/---

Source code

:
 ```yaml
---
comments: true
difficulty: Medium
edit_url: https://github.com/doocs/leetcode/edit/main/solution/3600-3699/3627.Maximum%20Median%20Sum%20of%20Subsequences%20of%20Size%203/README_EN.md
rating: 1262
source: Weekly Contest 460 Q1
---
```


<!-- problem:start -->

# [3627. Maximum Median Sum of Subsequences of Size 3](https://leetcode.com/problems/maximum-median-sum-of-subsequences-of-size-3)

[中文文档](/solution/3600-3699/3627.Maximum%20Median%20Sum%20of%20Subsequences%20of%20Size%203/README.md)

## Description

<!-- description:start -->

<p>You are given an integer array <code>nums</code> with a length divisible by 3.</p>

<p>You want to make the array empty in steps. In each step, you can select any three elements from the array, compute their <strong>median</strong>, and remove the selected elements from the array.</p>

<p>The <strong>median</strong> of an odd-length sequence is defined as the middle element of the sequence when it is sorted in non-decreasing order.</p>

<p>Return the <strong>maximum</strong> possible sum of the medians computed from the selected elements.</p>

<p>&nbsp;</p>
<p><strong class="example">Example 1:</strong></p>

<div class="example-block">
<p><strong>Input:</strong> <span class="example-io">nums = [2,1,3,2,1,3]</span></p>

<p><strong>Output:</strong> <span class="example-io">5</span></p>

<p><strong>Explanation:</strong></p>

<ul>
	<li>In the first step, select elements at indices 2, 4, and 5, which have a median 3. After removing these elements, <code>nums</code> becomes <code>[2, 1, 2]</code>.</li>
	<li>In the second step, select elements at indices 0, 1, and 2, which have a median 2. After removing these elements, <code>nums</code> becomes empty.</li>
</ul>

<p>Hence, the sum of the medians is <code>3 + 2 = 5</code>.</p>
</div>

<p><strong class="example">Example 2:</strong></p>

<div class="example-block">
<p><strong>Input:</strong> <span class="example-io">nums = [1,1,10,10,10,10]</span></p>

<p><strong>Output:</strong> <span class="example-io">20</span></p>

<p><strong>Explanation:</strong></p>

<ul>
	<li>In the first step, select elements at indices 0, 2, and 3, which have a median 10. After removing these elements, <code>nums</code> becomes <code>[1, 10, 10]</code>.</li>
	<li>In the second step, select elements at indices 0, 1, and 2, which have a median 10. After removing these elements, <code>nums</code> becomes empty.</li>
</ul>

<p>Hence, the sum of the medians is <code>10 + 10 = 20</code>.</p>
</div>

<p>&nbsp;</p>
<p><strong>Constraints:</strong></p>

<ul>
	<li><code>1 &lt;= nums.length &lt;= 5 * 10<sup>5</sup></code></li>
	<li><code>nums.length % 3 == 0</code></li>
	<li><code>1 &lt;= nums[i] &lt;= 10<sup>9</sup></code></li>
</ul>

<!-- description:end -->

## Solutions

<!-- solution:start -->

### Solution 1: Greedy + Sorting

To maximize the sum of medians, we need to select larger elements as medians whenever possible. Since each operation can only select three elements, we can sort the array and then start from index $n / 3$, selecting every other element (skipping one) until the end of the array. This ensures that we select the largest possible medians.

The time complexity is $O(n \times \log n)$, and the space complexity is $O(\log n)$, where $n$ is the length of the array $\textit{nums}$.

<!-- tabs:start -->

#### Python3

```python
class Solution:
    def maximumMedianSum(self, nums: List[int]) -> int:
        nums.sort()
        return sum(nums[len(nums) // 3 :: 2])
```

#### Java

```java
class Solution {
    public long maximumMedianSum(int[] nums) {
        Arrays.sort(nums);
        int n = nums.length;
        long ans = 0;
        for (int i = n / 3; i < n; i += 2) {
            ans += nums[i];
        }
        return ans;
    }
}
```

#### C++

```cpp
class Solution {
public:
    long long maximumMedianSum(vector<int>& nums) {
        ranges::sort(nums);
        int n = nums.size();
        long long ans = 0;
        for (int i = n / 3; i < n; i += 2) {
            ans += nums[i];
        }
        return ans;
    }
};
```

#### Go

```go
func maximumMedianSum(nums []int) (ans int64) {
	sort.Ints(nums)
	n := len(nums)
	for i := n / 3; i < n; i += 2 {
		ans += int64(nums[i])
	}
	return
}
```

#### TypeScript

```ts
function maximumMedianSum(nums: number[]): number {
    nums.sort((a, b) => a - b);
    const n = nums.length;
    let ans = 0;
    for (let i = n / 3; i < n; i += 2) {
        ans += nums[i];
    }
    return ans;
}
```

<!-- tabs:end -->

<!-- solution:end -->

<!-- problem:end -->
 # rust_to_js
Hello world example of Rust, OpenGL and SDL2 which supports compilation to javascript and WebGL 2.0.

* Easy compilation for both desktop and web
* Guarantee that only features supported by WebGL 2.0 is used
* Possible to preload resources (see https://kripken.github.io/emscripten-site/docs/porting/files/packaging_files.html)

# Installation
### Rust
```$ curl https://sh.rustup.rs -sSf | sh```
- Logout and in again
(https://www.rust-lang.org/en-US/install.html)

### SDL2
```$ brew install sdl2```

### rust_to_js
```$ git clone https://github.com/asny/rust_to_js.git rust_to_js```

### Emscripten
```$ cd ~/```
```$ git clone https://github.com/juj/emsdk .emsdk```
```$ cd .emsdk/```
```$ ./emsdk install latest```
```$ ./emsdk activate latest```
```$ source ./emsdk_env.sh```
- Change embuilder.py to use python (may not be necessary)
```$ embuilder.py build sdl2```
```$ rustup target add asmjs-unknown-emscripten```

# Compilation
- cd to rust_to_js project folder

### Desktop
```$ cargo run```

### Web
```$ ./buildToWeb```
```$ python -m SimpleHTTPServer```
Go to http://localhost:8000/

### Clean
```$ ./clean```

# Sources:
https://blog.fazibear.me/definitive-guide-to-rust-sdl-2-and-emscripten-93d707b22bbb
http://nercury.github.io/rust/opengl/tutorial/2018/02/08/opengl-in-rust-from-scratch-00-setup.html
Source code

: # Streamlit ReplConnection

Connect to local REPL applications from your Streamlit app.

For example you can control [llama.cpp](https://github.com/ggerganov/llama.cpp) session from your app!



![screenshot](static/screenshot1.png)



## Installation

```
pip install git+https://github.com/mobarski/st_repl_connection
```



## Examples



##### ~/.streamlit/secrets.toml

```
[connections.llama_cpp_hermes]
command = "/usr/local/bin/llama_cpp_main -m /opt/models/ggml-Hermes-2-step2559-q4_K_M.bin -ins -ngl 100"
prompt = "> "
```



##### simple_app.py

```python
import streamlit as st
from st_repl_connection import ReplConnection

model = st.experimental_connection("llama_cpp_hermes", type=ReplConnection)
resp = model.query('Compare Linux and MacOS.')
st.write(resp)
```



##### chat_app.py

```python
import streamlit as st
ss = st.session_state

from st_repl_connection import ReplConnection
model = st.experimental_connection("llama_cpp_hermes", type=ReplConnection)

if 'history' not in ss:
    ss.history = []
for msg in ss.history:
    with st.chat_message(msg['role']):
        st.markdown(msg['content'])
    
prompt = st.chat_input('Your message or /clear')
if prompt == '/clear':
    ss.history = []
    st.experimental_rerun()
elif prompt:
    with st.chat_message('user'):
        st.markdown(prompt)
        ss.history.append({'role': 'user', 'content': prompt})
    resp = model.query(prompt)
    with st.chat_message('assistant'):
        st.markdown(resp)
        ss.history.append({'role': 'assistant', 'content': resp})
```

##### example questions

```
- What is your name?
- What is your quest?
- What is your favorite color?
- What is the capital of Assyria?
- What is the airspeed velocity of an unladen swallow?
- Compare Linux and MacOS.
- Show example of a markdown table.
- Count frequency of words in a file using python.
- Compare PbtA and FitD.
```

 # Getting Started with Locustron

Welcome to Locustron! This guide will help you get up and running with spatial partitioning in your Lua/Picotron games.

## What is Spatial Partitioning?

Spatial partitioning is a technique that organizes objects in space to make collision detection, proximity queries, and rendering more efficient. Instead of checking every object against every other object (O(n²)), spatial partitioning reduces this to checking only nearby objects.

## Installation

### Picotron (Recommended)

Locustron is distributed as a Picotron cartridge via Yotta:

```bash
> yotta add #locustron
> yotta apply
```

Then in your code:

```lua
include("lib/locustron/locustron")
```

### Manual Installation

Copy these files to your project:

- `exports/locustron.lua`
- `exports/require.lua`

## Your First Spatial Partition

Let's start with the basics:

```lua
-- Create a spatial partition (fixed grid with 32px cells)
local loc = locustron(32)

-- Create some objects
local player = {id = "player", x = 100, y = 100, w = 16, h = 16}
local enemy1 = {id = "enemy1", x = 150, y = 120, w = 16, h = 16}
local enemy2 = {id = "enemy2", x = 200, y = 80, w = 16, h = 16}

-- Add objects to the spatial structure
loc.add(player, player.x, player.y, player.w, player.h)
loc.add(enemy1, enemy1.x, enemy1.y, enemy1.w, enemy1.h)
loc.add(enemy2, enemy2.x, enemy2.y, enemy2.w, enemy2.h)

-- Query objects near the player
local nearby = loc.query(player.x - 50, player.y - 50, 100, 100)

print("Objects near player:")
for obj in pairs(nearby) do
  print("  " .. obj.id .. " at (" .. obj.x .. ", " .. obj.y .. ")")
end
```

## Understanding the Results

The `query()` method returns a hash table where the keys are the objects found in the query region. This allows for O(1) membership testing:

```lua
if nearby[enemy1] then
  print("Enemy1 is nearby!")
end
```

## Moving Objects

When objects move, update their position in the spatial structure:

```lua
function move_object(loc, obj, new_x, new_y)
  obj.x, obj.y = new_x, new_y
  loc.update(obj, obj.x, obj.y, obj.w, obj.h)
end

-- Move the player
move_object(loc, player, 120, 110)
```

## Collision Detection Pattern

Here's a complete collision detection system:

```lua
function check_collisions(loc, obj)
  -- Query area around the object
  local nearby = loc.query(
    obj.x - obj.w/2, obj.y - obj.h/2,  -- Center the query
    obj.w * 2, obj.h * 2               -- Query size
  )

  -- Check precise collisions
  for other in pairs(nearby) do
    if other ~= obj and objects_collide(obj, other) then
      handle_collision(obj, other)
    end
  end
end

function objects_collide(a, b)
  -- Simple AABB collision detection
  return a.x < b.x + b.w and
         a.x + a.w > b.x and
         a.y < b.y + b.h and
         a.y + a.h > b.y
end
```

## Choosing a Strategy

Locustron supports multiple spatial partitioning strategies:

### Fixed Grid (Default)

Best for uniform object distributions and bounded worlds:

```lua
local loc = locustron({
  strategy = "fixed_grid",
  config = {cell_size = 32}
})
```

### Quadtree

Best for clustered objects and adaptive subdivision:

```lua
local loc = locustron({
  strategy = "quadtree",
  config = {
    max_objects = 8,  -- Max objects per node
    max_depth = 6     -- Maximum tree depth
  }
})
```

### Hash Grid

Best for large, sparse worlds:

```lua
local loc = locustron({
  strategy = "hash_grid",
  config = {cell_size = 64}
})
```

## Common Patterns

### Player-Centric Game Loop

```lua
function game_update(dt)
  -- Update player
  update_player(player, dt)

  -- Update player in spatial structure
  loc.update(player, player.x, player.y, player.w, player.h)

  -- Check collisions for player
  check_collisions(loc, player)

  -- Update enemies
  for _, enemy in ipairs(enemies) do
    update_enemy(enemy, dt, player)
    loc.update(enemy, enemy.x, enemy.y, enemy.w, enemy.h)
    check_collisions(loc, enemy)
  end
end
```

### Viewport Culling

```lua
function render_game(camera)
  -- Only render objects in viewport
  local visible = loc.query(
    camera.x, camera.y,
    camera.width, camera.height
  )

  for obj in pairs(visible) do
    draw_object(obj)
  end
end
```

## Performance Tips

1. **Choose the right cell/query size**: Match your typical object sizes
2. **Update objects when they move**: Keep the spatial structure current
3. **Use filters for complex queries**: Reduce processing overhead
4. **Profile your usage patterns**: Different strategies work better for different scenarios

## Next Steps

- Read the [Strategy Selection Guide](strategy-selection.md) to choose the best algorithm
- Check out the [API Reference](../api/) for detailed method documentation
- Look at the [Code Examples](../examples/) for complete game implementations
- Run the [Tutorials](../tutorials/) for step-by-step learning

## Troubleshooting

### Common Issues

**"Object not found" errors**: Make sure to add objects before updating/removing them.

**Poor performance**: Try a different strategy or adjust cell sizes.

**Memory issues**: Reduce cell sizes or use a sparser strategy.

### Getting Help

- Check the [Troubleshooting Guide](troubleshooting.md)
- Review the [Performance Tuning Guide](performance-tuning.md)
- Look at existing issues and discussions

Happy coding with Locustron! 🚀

\---

◆ **TO DO**
Set down again, word for word, the stretch of records from the line with "<li><code>1 &lt;= nums.length" to the line with "### Solution 1: Greedy + Sorting", both of those lines included.

◆ **RESPONSE BELOW**
	<li><code>1 &lt;= nums.length &lt;= 5 * 10<sup>5</sup></code></li>
	<li><code>nums.length % 3 == 0</code></li>
	<li><code>1 &lt;= nums[i] &lt;= 10<sup>9</sup></code></li>
</ul>

<!-- description:end -->

## Solutions

<!-- solution:start -->

### Solution 1: Greedy + Sorting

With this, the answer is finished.